Myanmar Migrant Trap

Myanmar Migrant Trap
by -
Mizzima

Thailand’S raised minimum wage is causing Thai fishing boat captains heartache. Myanmar migrants who man the boats are trying when they can to escape to what they think might be better and safer opportunities in Thai factories.

Thai PM Yingluck Shinawatra has full-filled an election pledge and instituted a minimum daily wage of 300 baht in the country. While this may benefit many lowly-paid workers, it has also led to the shedding of jobs by companies and workers being forced to work harder and longer for their pay.

 Atti-la / Flickr)

Thailand’s fishing fleet is facing a manpower crisis, partly because of the lure of higher pay elsewhere but also because of the industry’s bad reputation.

Contrary to the image of Thailand being a “Land of Smiles,” the reality of work for Myanmar migrants on the boats is one of bad treatment, even murder.

As one former Myanmar migrant fisherman put it, “Burmese fishermen dies like dogs and pigs on Thai fishing boats.”

A recent UN study reported that 59 percent of surveyed migrants who had been trafficked onto Thai fishing boats had witnessed a fellow worker being killed by the boat’s captain or senior crew members.

Most of the migrants are tricked into working on the boats after applying for what they had hoped would be lucrative work in factories or in the logging industry.

It’s tough being a sailor at the best of times, but for Myanmar migrants, they are lucky if they survive the experience.
Deadly occupation

Myanmar migrant Wan Yan counts himself lucky to be alive. At the age of 16, he fled poverty in Myanmar in search of work and was lured to join the crew on a Thai fishing boat with promises of good pay. It was two years before he could place his feet back on dry land.

Wan Yan’s story is one of thousands that typically remain untold. The Thai fishing fleets rely almost exclusively on Myanmar and Cambodian migrants, typically working illegally. It is an industry cloaked in murky dealings, with horror stories of long hours, bad conditions and abuse, and one that is proving hard to police.

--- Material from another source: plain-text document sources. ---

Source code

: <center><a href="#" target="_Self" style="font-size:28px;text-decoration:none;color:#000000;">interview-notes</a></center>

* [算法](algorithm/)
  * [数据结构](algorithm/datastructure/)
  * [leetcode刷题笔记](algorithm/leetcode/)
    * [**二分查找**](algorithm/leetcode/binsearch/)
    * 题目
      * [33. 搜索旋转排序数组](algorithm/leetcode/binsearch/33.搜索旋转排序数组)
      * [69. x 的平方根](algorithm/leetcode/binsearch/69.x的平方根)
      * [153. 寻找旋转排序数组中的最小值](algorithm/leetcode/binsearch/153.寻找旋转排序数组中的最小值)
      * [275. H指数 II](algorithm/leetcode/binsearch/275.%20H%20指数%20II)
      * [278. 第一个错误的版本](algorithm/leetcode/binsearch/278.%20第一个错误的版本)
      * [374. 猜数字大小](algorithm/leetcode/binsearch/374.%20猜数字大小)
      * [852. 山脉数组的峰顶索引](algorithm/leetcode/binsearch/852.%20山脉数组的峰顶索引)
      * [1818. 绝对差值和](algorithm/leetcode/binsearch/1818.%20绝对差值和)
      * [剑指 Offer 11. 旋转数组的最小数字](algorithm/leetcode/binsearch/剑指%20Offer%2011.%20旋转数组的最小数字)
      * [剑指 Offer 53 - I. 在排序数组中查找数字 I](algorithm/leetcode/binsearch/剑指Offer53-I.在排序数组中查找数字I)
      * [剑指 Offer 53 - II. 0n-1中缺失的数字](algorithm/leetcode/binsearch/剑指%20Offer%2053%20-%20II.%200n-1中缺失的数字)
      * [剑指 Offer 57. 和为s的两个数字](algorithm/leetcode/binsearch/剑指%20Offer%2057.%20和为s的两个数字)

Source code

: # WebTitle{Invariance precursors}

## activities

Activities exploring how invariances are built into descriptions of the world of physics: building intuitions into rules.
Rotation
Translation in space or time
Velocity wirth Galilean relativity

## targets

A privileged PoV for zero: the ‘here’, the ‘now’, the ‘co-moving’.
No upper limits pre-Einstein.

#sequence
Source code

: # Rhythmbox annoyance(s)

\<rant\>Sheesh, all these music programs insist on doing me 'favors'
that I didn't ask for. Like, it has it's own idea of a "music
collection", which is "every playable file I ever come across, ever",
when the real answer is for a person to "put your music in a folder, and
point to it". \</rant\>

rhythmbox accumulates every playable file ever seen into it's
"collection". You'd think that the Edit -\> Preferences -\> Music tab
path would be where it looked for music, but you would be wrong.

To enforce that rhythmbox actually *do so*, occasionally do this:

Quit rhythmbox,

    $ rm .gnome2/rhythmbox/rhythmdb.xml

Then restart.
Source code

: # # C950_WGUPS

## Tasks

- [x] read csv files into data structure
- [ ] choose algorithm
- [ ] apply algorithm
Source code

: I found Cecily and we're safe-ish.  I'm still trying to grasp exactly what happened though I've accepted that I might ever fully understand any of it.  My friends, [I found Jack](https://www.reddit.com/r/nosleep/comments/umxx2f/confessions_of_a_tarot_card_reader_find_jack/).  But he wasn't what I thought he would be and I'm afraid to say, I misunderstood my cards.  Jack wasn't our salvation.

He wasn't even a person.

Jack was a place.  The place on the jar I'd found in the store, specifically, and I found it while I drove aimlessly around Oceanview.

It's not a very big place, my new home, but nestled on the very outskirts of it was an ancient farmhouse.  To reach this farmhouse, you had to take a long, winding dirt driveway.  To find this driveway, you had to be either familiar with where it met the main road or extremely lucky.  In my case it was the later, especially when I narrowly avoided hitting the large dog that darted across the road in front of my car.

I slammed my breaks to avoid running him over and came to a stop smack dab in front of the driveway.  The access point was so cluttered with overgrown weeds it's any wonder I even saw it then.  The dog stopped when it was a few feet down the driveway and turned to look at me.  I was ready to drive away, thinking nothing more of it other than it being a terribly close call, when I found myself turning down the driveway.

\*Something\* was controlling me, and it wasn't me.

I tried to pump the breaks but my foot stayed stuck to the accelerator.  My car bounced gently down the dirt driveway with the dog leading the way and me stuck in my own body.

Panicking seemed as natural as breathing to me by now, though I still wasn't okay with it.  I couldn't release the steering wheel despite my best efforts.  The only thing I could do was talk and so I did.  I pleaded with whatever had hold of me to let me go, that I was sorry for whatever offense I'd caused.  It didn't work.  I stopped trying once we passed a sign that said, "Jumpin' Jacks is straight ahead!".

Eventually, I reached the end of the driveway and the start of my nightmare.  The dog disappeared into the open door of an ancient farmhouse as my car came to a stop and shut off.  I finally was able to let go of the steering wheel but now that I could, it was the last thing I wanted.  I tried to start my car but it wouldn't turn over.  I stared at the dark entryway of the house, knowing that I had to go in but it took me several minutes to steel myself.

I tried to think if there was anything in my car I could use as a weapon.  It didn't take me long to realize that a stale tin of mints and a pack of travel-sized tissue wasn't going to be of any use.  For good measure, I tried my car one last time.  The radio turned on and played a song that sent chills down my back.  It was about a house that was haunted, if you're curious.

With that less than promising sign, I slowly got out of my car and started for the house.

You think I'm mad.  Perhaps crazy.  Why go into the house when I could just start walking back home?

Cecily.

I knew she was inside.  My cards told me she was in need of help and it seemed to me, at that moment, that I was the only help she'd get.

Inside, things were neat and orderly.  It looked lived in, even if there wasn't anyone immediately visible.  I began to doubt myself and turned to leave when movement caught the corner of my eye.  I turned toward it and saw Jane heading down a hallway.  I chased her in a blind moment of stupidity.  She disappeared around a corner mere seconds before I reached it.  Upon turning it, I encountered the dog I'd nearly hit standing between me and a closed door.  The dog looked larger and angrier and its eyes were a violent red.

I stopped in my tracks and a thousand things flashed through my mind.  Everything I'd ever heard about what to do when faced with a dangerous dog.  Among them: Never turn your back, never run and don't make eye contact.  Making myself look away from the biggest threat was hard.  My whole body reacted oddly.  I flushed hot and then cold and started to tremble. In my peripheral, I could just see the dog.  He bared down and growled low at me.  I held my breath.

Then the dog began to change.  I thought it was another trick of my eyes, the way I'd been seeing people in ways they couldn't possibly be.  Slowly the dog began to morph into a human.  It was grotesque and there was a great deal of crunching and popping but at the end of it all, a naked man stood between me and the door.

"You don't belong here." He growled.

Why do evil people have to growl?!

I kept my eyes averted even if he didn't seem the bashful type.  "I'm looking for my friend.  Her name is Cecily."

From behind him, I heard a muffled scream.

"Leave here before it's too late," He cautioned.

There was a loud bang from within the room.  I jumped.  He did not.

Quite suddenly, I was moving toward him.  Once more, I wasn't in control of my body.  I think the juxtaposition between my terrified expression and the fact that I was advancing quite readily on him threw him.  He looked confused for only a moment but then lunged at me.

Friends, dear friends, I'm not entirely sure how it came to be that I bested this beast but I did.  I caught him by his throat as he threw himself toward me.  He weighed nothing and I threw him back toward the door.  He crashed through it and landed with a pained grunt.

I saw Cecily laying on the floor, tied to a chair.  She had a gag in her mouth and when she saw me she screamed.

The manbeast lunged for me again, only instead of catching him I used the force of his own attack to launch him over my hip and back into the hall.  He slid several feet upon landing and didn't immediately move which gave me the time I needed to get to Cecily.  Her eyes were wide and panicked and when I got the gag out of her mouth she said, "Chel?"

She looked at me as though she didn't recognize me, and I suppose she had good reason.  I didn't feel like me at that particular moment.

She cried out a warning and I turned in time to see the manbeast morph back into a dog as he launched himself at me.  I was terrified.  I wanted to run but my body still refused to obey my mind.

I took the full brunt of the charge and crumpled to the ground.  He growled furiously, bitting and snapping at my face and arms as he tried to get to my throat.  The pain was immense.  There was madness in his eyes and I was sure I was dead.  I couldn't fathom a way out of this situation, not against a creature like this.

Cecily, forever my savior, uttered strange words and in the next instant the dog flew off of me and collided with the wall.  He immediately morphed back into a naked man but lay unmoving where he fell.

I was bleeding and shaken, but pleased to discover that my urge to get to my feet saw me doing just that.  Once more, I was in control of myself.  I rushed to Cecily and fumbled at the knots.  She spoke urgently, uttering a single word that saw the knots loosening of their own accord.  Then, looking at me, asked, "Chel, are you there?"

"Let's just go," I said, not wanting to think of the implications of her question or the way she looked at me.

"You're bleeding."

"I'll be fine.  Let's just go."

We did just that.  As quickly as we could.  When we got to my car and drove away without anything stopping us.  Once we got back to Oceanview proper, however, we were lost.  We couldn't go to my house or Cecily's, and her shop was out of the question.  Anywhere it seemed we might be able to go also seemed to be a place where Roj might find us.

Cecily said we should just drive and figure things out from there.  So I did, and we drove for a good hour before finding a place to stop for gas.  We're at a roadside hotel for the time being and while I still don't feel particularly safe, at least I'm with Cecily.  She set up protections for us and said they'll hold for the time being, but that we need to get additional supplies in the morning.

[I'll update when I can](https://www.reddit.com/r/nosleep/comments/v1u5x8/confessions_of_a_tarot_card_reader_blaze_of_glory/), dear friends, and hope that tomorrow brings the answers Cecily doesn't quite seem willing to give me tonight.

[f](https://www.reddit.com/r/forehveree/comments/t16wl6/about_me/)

Jim Wickens is a film maker with the UK-based Ecologist Film Unitwho penetrated the hidden world of migrant workers at sea. In his documentary, “Grinding Nemo: What’s the real cost of your prawn curry?” Wickens surreptitiously got access to the boats and migrants – mostly from Myanmar - struggling to work.

Working undercover for the Ecologist, he managed to board several trawlers fishing offshore. According to the film and story by Wickens, they were told of captains force-feeding amphetamines to half-starved crew members, the routine killing of crew who complain, and Myanmar migrants leaping from the backs of vessels in suicidal bids to escape the torment of life at sea.

One man Wickens spoke to talked of a killing he witnessed: “The captain took his gun and shot him until he fell off the boat. He fell in the gap between the two boats. He didn’t die right away, he tried to come up, but the captain just gave him another shot until he sank away... I’ve seen this happen twice,” he said.

Wickens told Mizzima Business Weeklythat there was no camaraderie that you might find on a small boat. This was essentially apartheid at sea, a Thai captain and his crew lording it over the fishermen. Treatment of the deck hands is poor. And it was hard to get a clear picture of how many fishermen were beaten, or worse, killed, he said.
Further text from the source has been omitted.